Could you set down all of the data again, exactly as it stands?

• • • • • • •

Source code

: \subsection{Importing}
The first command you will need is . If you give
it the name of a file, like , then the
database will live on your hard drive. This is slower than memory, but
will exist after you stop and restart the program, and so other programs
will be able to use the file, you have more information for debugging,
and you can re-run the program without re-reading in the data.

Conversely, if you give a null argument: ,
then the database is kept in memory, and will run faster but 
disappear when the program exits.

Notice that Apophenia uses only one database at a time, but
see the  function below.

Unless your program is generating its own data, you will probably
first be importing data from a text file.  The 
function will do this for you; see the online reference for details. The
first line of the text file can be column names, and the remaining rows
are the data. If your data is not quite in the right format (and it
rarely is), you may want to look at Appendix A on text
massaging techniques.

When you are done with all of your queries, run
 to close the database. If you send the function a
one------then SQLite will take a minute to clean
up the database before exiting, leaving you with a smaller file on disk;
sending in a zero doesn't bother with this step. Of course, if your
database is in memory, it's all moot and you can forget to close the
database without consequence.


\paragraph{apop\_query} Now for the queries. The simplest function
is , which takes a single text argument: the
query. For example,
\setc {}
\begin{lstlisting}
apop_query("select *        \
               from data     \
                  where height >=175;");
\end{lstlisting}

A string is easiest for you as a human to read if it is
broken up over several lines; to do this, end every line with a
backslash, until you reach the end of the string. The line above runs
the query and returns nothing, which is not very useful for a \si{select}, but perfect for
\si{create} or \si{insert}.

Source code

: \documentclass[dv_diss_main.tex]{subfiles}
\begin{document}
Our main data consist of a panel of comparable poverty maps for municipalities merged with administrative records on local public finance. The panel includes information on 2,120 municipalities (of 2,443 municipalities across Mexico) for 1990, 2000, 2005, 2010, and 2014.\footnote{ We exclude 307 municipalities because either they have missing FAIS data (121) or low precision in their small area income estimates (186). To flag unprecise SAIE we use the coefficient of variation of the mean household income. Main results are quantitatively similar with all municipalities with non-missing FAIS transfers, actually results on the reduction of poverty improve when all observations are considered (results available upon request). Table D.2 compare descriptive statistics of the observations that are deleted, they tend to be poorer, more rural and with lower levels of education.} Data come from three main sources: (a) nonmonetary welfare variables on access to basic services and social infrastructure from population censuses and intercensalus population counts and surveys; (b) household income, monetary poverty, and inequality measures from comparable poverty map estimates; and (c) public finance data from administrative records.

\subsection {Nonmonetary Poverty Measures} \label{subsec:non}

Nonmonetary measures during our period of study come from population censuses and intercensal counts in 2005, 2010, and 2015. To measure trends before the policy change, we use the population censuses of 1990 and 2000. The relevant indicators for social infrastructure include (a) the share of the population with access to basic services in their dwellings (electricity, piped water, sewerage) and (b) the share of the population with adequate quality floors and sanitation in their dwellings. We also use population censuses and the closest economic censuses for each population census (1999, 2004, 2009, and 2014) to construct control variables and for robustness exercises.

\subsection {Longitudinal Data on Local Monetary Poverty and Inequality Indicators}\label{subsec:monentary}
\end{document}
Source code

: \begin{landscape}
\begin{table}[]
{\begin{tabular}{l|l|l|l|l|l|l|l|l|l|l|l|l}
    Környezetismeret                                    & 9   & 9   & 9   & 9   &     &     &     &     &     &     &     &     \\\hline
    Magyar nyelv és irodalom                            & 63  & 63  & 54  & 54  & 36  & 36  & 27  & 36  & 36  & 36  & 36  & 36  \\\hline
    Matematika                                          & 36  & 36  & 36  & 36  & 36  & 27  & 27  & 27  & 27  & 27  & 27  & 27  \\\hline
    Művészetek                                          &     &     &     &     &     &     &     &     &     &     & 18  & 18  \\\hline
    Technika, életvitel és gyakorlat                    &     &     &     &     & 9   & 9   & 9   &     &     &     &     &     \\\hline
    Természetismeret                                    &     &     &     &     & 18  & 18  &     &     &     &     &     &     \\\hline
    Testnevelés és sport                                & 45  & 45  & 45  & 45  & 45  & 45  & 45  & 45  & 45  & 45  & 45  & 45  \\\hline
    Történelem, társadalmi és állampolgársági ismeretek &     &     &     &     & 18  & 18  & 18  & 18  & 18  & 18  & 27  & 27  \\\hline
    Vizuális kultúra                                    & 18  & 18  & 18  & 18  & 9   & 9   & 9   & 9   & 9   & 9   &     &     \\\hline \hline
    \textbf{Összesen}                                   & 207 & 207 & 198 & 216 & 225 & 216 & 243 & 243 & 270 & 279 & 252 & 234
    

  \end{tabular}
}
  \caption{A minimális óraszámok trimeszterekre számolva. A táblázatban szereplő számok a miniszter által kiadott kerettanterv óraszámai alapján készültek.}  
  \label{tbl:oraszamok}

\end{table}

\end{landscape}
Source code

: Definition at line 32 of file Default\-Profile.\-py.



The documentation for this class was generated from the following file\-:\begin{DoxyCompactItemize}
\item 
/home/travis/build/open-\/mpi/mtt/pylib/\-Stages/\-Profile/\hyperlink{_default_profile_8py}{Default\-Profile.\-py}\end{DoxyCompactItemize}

• • • • • • •

■ **Answer section**
Source code

: \subsection{Importing}
The first command you will need is . If you give
it the name of a file, like , then the
database will live on your hard drive. This is slower than memory, but
will exist after you stop and restart the program, and so other programs
will be able to use the file, you have more information for debugging,
and you can re-run the program without re-reading in the data.

Conversely, if you give a null argument: ,
then the database is kept in memory, and will run faster but 
disappear when the program exits.

Notice that Apophenia uses only one database at a time, but
see the  function below.

Unless your program is generating its own data, you will probably
first be importing data from a text file.  The 
function will do this for you; see the online reference for details. The
first line of the text file can be column names, and the remaining rows
are the data. If your data is not quite in the right format (and it
rarely is), you may want to look at Appendix A on text
massaging techniques.

When you are done with all of your queries, run
 to close the database. If you send the function a
one------then SQLite will take a minute to clean
up the database before exiting, leaving you with a smaller file on disk;
sending in a zero doesn't bother with this step. Of course, if your
database is in memory, it's all moot and you can forget to close the
database without consequence.


\paragraph{apop\_query} Now for the queries. The simplest function
is , which takes a single text argument: the
query. For example,
\setc {}
\begin{lstlisting}
apop_query("select *        \
               from data     \
                  where height >=175;");
\end{lstlisting}

A string is easiest for you as a human to read if it is
broken up over several lines; to do this, end every line with a
backslash, until you reach the end of the string. The line above runs
the query and returns nothing, which is not very useful for a \si{select}, but perfect for
\si{create} or \si{insert}.

Source code

: \documentclass[dv_diss_main.tex]{subfiles}
\begin{document}
Our main data consist of a panel of comparable poverty maps for municipalities merged with administrative records on local public finance. The panel includes information on 2,120 municipalities (of 2,443 municipalities across Mexico) for 1990, 2000, 2005, 2010, and 2014.\footnote{ We exclude 307 municipalities because either they have missing FAIS data (121) or low precision in their small area income estimates (186). To flag unprecise SAIE we use the coefficient of variation of the mean household income. Main results are quantitatively similar with all municipalities with non-missing FAIS transfers, actually results on the reduction of poverty improve when all observations are considered (results available upon request). Table D.2 compare descriptive statistics of the observations that are deleted, they tend to be poorer, more rural and with lower levels of education.} Data come from three main sources: (a) nonmonetary welfare variables on access to basic services and social infrastructure from population censuses and intercensalus population counts and surveys; (b) household income, monetary poverty, and inequality measures from comparable poverty map estimates; and (c) public finance data from administrative records.

\subsection {Nonmonetary Poverty Measures} \label{subsec:non}

Nonmonetary measures during our period of study come from population censuses and intercensal counts in 2005, 2010, and 2015. To measure trends before the policy change, we use the population censuses of 1990 and 2000. The relevant indicators for social infrastructure include (a) the share of the population with access to basic services in their dwellings (electricity, piped water, sewerage) and (b) the share of the population with adequate quality floors and sanitation in their dwellings. We also use population censuses and the closest economic censuses for each population census (1999, 2004, 2009, and 2014) to construct control variables and for robustness exercises.

\subsection {Longitudinal Data on Local Monetary Poverty and Inequality Indicators}\label{subsec:monentary}
\end{document}
Source code

: \begin{landscape}
\begin{table}[]
{\begin{tabular}{l|l|l|l|l|l|l|l|l|l|l|l|l}
    Környezetismeret                                    & 9   & 9   & 9   & 9   &     &     &     &     &     &     &     &     \\\hline
    Magyar nyelv és irodalom                            & 63  & 63  & 54  & 54  & 36  & 36  & 27  & 36  & 36  & 36  & 36  & 36  \\\hline
    Matematika                                          & 36  & 36  & 36  & 36  & 36  & 27  & 27  & 27  & 27  & 27  & 27  & 27  \\\hline
    Művészetek                                          &     &     &     &     &     &     &     &     &     &     & 18  & 18  \\\hline
    Technika, életvitel és gyakorlat                    &     &     &     &     & 9   & 9   & 9   &     &     &     &     &     \\\hline
    Természetismeret                                    &     &     &     &     & 18  & 18  &     &     &     &     &     &     \\\hline
    Testnevelés és sport                                & 45  & 45  & 45  & 45  & 45  & 45  & 45  & 45  & 45  & 45  & 45  & 45  \\\hline
    Történelem, társadalmi és állampolgársági ismeretek &     &     &     &     & 18  & 18  & 18  & 18  & 18  & 18  & 27  & 27  \\\hline
    Vizuális kultúra                                    & 18  & 18  & 18  & 18  & 9   & 9   & 9   & 9   & 9   & 9   &     &     \\\hline \hline
    \textbf{Összesen}                                   & 207 & 207 & 198 & 216 & 225 & 216 & 243 & 243 & 270 & 279 & 252 & 234
    

  \end{tabular}
}
  \caption{A minimális óraszámok trimeszterekre számolva. A táblázatban szereplő számok a miniszter által kiadott kerettanterv óraszámai alapján készültek.}  
  \label{tbl:oraszamok}

\end{table}

\end{landscape}
Source code

: Definition at line 32 of file Default\-Profile.\-py.



The documentation for this class was generated from the following file\-:\begin{DoxyCompactItemize}
\item 
/home/travis/build/open-\/mpi/mtt/pylib/\-Stages/\-Profile/\hyperlink{_default_profile_8py}{Default\-Profile.\-py}\end{DoxyCompactItemize}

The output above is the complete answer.